== INSTRUCTIONS FOR THE TASK ==
When you find the line with "print nombre, 'tiene', len(texto), 'bytes'" among the records below, reproduce it and each line after it exactly, ending with the line with "un navegador web".

== SOURCE RECORDS ==
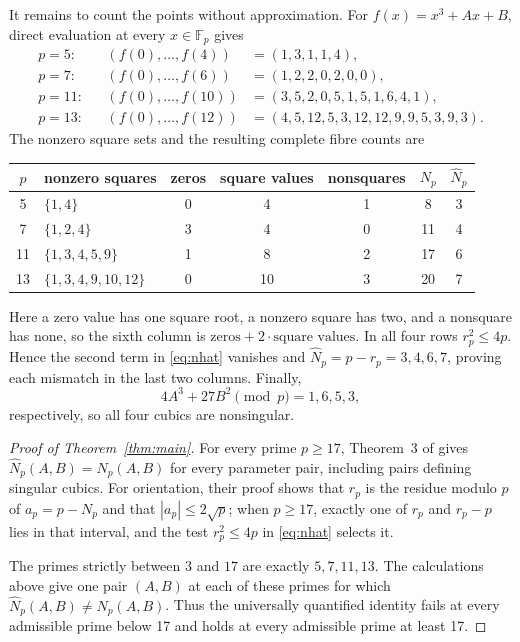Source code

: \documentclass[11pt]{article}
\newcommand{\F}{\mathbb F}
\begin{document}
It remains to count the points without approximation.  For
\(f(x)=x^3+Ax+B\), direct evaluation at every \(x\in\F_p\) gives
{\small
\begin{align*}
p=5:  &&(f(0),\ldots,f(4))&=(1,3,1,1,4),\\
p=7:  &&(f(0),\ldots,f(6))&=(1,2,2,0,2,0,0),\\
p=11: &&(f(0),\ldots,f(10))&=(3,5,2,0,5,1,5,1,6,4,1),\\
p=13: &&(f(0),\ldots,f(12))&=(4,5,12,5,3,12,12,9,9,5,3,9,3).
\end{align*}}
The nonzero square sets and the resulting complete fibre counts are

\begin{center}
\begin{tabular}{@{}clccccc@{}}
\toprule
\(p\) & nonzero squares & zeros & square values & nonsquares
      & \(N_p\) & \(\widehat N_p\) \\
\midrule
5  & \(\{1,4\}\)             & 0 & 4  & 1 & 8  & 3 \\
7  & \(\{1,2,4\}\)           & 3 & 4  & 0 & 11 & 4 \\
11 & \(\{1,3,4,5,9\}\)       & 1 & 8  & 2 & 17 & 6 \\
13 & \(\{1,3,4,9,10,12\}\)   & 0 & 10 & 3 & 20 & 7 \\
\bottomrule
\end{tabular}
\end{center}

Here a zero value has one square root, a nonzero square has two, and a
nonsquare has none, so the sixth column is \(\text{zeros}+2\cdot
\text{square values}\).  In all four rows \(r_p^2\leq4p\).  Hence the second
term in \eqref{eq:nhat} vanishes and
\(\widehat N_p=p-r_p=3,4,6,7\), proving each mismatch in the last two
columns.  Finally,
\[
 4A^3+27B^2\pmod p=1,6,5,3,
\]
respectively, so all four cubics are nonsingular.

\begin{proof}[Proof of Theorem~\ref{thm:main}]
For every prime \(p\geq17\), Theorem~3 of
\cite{DumitruPrunescu2026} gives \(\widehat N_p(A,B)=N_p(A,B)\) for every
parameter pair, including pairs defining singular cubics.  For orientation,
their proof shows that \(r_p\) is the residue modulo \(p\) of
\(a_p=p-N_p\) and that \(|a_p|\leq2\sqrt p\); when \(p\geq17\), exactly one
of \(r_p\) and \(r_p-p\) lies in that interval, and the test
\(r_p^2\leq4p\) in \eqref{eq:nhat} selects it.

The primes strictly between \(3\) and \(17\) are exactly
\(5,7,11,13\).  The calculations above give one pair \((A,B)\) at each of
these primes for which \(\widehat N_p(A,B)\ne N_p(A,B)\).  Thus the
universally quantified identity fails at every admissible prime below 17 and
holds at every admissible prime at least 17.
\end{proof}
\end{document}
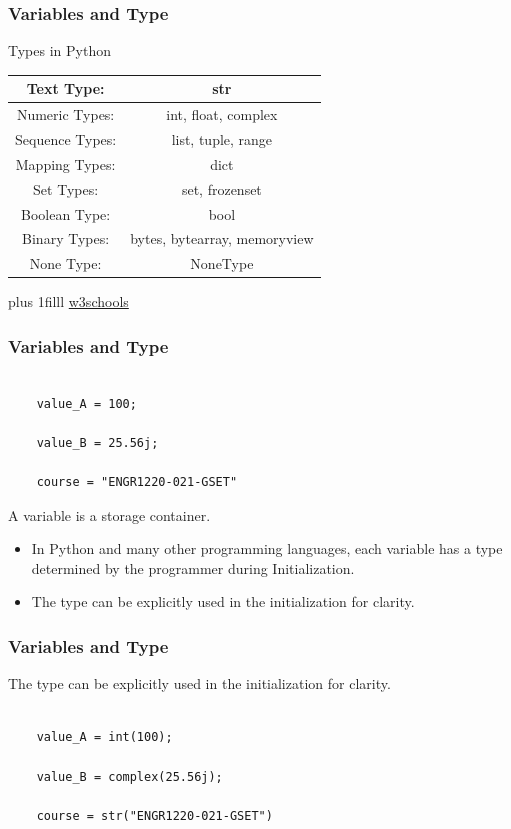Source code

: \documentclass[fleqn]{beamer} %
\newcommand{\sectiontitleII}{Variables and Type}
\newcommand{\btVFill}{\vskip0pt plus 1filll}
\begin{document}
	\begin{frame} \small
		\frametitle{\sectiontitleII}
			
		Types in Python \vspace{5mm}\\
		\renewcommand*{\arraystretch}{1.5}
		\begin{tabular}{|c|c|}\hline			
			Text Type:& str  \\ \hline
			Numeric Types: & int, float, complex \\ \hline
			Sequence Types:& list, tuple, range \\ \hline 	
			Mapping Types:& dict \\ \hline
			Set Types:& set, frozenset\\ \hline
			Boolean Type:& bool \\ \hline
			Binary Types:& bytes, bytearray, memoryview\\ \hline
			None Type: & NoneType\\ \hline	 			
		\end{tabular}
	
	\btVFill
	{\tiny \href{https://www.w3schools.com/python/python_datatypes.asp}{w3schools}}
	\end{frame}


	\begin{frame}[label=sectionII,containsverbatim] \small
		\frametitle{\sectiontitleII}

	
			\begin{lstlisting}
			
	value_A = 100; 
				
	value_B = 25.56j;

	course = "ENGR1220-021-GSET"
			\end{lstlisting}
	
			A variable is a storage container.
			\begin{itemize}
				\item In Python and many other programming languages, each variable has a type determined by the programmer during {\BL Initialization}.
				\item The type can be explicitly used in the initialization for clarity.
			\end{itemize}
	
		\end{frame}

	\begin{frame}[label=sectionII,containsverbatim] \small
		\frametitle{\sectiontitleII}
	
	  The type can be explicitly used in the initialization for clarity.
		

		\begin{lstlisting}
			
	value_A = int(100); 
				
	value_B = complex(25.56j);

	course = str("ENGR1220-021-GSET")
			\end{lstlisting}

	
		\end{frame}
\end{document}
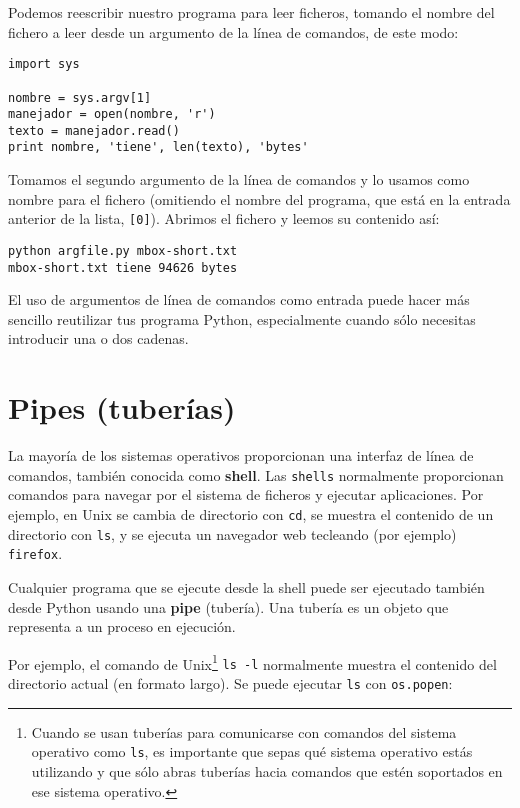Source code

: Podemos reescribir nuestro programa para leer ficheros, tomando el nombre del fichero
a leer desde un argumento de la línea de comandos, de este modo:

\beforeverb
\begin{verbatim}
import sys

nombre = sys.argv[1]
manejador = open(nombre, 'r')
texto = manejador.read()
print nombre, 'tiene', len(texto), 'bytes'
\end{verbatim}
\afterverb
%
Tomamos el segundo argumento de la línea de comandos y lo usamos como nombre para el fichero
(omitiendo el nombre del programa, que está en la entrada anterior de la lista, {\tt [0]}).
Abrimos el fichero y leemos su contenido así:

\beforeverb
\begin{verbatim}
python argfile.py mbox-short.txt
mbox-short.txt tiene 94626 bytes
\end{verbatim}
\afterverb
%
El uso de argumentos de línea de comandos como entrada puede hacer más sencillo reutilizar tus
programa Python, especialmente cuando sólo necesitas introducir una o dos cadenas.

\section{Pipes (tuberías)}


La mayoría de los sistemas operativos proporcionan una interfaz de línea de comandos,
también conocida como {\bf shell}. Las {\tt shells} normalmente proporcionan comandos
para navegar por el sistema de ficheros y ejecutar aplicaciones. Por
ejemplo, en Unix se cambia de directorio con {\tt cd},
se muestra el contenido de un directorio con {\tt ls}, y se ejecuta
un navegador web tecleando (por ejemplo) {\tt firefox}.


Cualquier programa que se ejecute desde la shell puede ser ejecutado
también desde Python usando una {\bf pipe} (tubería). Una tubería es un objeto
que representa a un proceso en ejecución.

Por ejemplo, el comando de Unix\footnote{Cuando se usan tuberías para comunicarse
con comandos del sistema operativo como {\tt ls}, es importante
que sepas qué sistema operativo estás utilizando y que sólo abras
tuberías hacia comandos que estén soportados en ese sistema operativo.}
{\tt ls -l} normalmente muestra el
contenido del directorio actual (en formato largo). Se puede
ejecutar {\tt ls} con {\tt os.popen}:

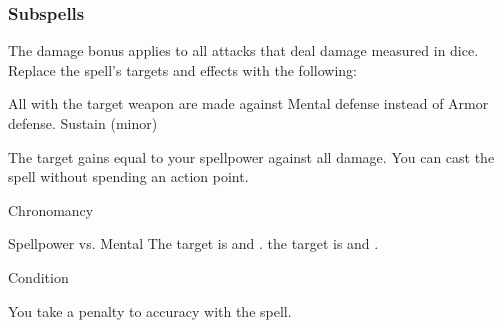 \subsubsection{Subspells}
The damage bonus applies to all attacks that deal damage measured in dice.
Replace the spell's targets and effects with the following:
\begin{spellcontent}
\begin{augmenttargetinginfo}
\end{augmenttargetinginfo}
\begin{augmenteffects}
\spelleffect
All  with the target weapon are made against Mental defense instead of Armor defense.
\spelldur Sustain (minor)
\end{augmenteffects}
\end{spellcontent}
The target gains  equal to your spellpower against all damage.
You can cast the spell without spending an action point.
\begin{spellsection}{Chronomancy}
\begin{spellheader}
\end{spellheader}
\begin{spellcontent}
\begin{spelltargetinginfo}
\end{spelltargetinginfo}
\begin{spelleffects}
\begin{spellattack}{Spellpower vs. Mental}
\spellsuccess
The target is  and .
\spellcritical
the target is  and .
\end{spellattack}
\spelldur Condition
\end{spelleffects}
\end{spellcontent}
\begin{spellfooter}
\end{spellfooter}
\begin{spellsubcontent}
\begin{spellcantrip}
You take a  penalty to accuracy with the spell.
\end{spellcantrip}
\end{spellsubcontent}
\end{spellsection}
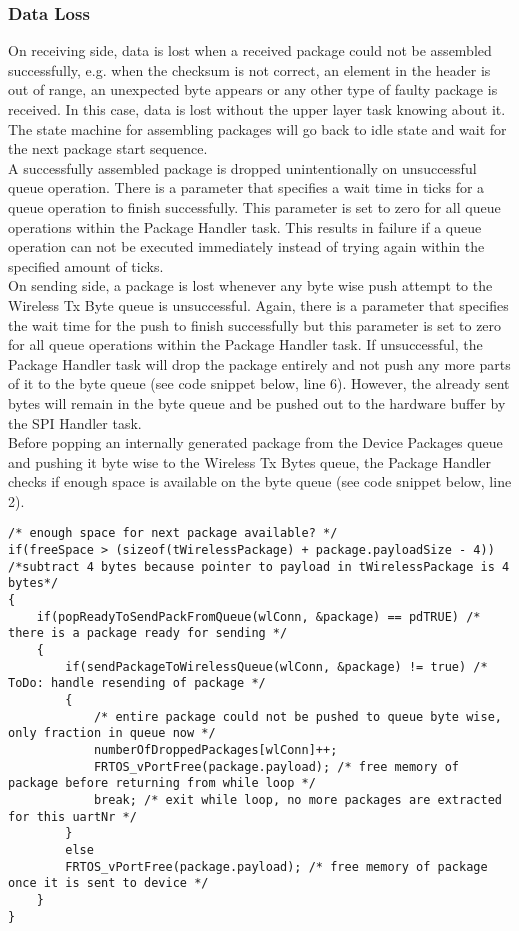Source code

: \subsubsection{Data Loss}
On receiving side, data is lost when a received package could not be assembled successfully, e.g. when the checksum is not correct, an element in the header is out of range, an unexpected byte appears or any other type of faulty package is received. In this case, data is lost without the upper layer task knowing about it. The state machine for assembling packages will go back to idle state and wait for the next package start sequence.\\
A successfully assembled package is dropped unintentionally on unsuccessful queue operation. There is a parameter that specifies a wait time in ticks for a queue operation to finish successfully. This parameter is set to zero for all queue operations within the Package Handler task. This results in failure if a queue operation can not be executed immediately instead of trying again within the specified amount of ticks.\\
On sending side, a package is lost whenever any byte wise push attempt to the Wireless Tx Byte queue is unsuccessful. Again, there is a parameter that specifies the wait time for the push to finish successfully but this parameter is set to zero for all queue operations within the Package Handler task. If unsuccessful, the Package Handler task will drop the package entirely and not push any more parts of it to the byte queue (see code snippet below, line 6). However, the already sent bytes will remain in the byte queue and be pushed out to the hardware buffer by the SPI Handler task.\\
Before popping an internally generated package from the Device Packages queue and pushing it byte wise to the Wireless Tx Bytes queue, the Package Handler checks if enough space is available on the byte queue (see code snippet below, line 2).
\begin{lstlisting}
/* enough space for next package available? */
if(freeSpace > (sizeof(tWirelessPackage) + package.payloadSize - 4))  /*subtract 4 bytes because pointer to payload in tWirelessPackage is 4 bytes*/
{
    if(popReadyToSendPackFromQueue(wlConn, &package) == pdTRUE) /* there is a package ready for sending */
    {
        if(sendPackageToWirelessQueue(wlConn, &package) != true) /* ToDo: handle resending of package */
        {
            /* entire package could not be pushed to queue byte wise, only fraction in queue now */
            numberOfDroppedPackages[wlConn]++;
            FRTOS_vPortFree(package.payload); /* free memory of package before returning from while loop */
            break; /* exit while loop, no more packages are extracted for this uartNr */
        }
        else
        FRTOS_vPortFree(package.payload); /* free memory of package once it is sent to device */
    }
}
\end{lstlisting}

== RESULT ==
print nombre, 'tiene', len(texto), 'bytes'
\end{verbatim}
\afterverb
%
Tomamos el segundo argumento de la línea de comandos y lo usamos como nombre para el fichero
(omitiendo el nombre del programa, que está en la entrada anterior de la lista, {\tt [0]}).
Abrimos el fichero y leemos su contenido así:

\beforeverb
\begin{verbatim}
python argfile.py mbox-short.txt
mbox-short.txt tiene 94626 bytes
\end{verbatim}
\afterverb
%
El uso de argumentos de línea de comandos como entrada puede hacer más sencillo reutilizar tus
programa Python, especialmente cuando sólo necesitas introducir una o dos cadenas.

\section{Pipes (tuberías)}


La mayoría de los sistemas operativos proporcionan una interfaz de línea de comandos,
también conocida como {\bf shell}. Las {\tt shells} normalmente proporcionan comandos
para navegar por el sistema de ficheros y ejecutar aplicaciones. Por
ejemplo, en Unix se cambia de directorio con {\tt cd},
se muestra el contenido de un directorio con {\tt ls}, y se ejecuta
un navegador web tecleando (por ejemplo) {\tt firefox}.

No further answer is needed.